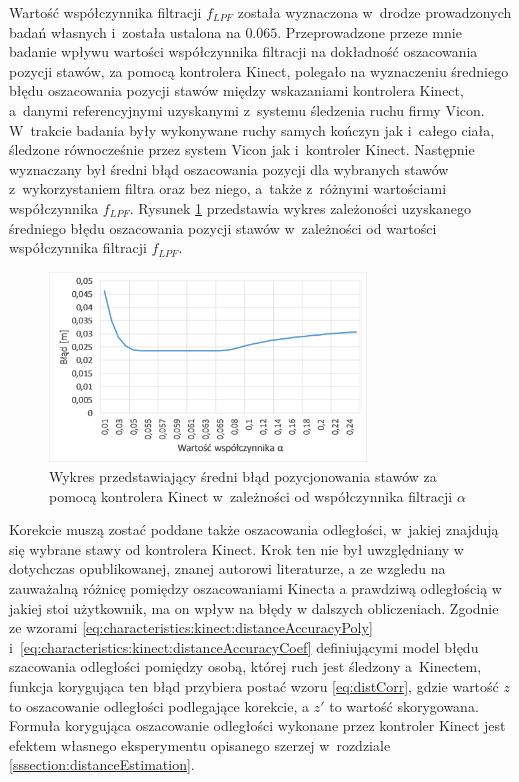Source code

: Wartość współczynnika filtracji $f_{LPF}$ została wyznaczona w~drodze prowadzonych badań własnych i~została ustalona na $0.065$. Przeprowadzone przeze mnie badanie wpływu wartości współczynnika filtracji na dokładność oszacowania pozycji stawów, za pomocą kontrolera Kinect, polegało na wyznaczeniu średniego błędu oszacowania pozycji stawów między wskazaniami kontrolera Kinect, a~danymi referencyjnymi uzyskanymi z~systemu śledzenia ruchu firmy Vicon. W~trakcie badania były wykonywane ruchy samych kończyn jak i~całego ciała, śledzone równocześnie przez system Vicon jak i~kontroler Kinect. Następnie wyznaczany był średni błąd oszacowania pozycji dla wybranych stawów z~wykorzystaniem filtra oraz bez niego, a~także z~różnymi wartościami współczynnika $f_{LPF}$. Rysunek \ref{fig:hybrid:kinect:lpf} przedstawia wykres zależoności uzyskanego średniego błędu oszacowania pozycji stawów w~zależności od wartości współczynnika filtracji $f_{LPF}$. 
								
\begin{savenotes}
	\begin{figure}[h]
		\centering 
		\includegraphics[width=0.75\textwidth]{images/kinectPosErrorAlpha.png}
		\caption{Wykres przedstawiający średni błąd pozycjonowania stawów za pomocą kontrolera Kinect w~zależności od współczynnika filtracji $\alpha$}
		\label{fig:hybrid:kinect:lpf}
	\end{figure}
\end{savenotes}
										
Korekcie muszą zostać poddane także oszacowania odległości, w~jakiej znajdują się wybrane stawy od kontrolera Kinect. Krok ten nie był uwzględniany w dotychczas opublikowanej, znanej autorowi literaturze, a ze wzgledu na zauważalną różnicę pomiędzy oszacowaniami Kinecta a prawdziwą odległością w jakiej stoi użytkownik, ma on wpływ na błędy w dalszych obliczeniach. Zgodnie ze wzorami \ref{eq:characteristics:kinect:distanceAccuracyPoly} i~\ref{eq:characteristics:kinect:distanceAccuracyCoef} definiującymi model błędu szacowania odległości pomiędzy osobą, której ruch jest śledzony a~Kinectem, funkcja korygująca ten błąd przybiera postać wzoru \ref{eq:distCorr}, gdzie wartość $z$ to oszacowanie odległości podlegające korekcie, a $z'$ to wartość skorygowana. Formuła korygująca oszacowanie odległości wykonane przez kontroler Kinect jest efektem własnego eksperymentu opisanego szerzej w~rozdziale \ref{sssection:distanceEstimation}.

..............................

• ABOUT THIS TASK
Copy out nothing but text: transcribe the listing exactly and skip each picture.

• ANSWER
Source code

: Wartość współczynnika filtracji $f_{LPF}$ została wyznaczona w~drodze prowadzonych badań własnych i~została ustalona na $0.065$. Przeprowadzone przeze mnie badanie wpływu wartości współczynnika filtracji na dokładność oszacowania pozycji stawów, za pomocą kontrolera Kinect, polegało na wyznaczeniu średniego błędu oszacowania pozycji stawów między wskazaniami kontrolera Kinect, a~danymi referencyjnymi uzyskanymi z~systemu śledzenia ruchu firmy Vicon. W~trakcie badania były wykonywane ruchy samych kończyn jak i~całego ciała, śledzone równocześnie przez system Vicon jak i~kontroler Kinect. Następnie wyznaczany był średni błąd oszacowania pozycji dla wybranych stawów z~wykorzystaniem filtra oraz bez niego, a~także z~różnymi wartościami współczynnika $f_{LPF}$. Rysunek \ref{fig:hybrid:kinect:lpf} przedstawia wykres zależoności uzyskanego średniego błędu oszacowania pozycji stawów w~zależności od wartości współczynnika filtracji $f_{LPF}$. 
								
\begin{savenotes}
	\begin{figure}[h]
		\centering 
		\includegraphics[width=0.75\textwidth]{images/kinectPosErrorAlpha.png}
		\caption{Wykres przedstawiający średni błąd pozycjonowania stawów za pomocą kontrolera Kinect w~zależności od współczynnika filtracji $\alpha$}
		\label{fig:hybrid:kinect:lpf}
	\end{figure}
\end{savenotes}
										
Korekcie muszą zostać poddane także oszacowania odległości, w~jakiej znajdują się wybrane stawy od kontrolera Kinect. Krok ten nie był uwzględniany w dotychczas opublikowanej, znanej autorowi literaturze, a ze wzgledu na zauważalną różnicę pomiędzy oszacowaniami Kinecta a prawdziwą odległością w jakiej stoi użytkownik, ma on wpływ na błędy w dalszych obliczeniach. Zgodnie ze wzorami \ref{eq:characteristics:kinect:distanceAccuracyPoly} i~\ref{eq:characteristics:kinect:distanceAccuracyCoef} definiującymi model błędu szacowania odległości pomiędzy osobą, której ruch jest śledzony a~Kinectem, funkcja korygująca ten błąd przybiera postać wzoru \ref{eq:distCorr}, gdzie wartość $z$ to oszacowanie odległości podlegające korekcie, a $z'$ to wartość skorygowana. Formuła korygująca oszacowanie odległości wykonane przez kontroler Kinect jest efektem własnego eksperymentu opisanego szerzej w~rozdziale \ref{sssection:distanceEstimation}.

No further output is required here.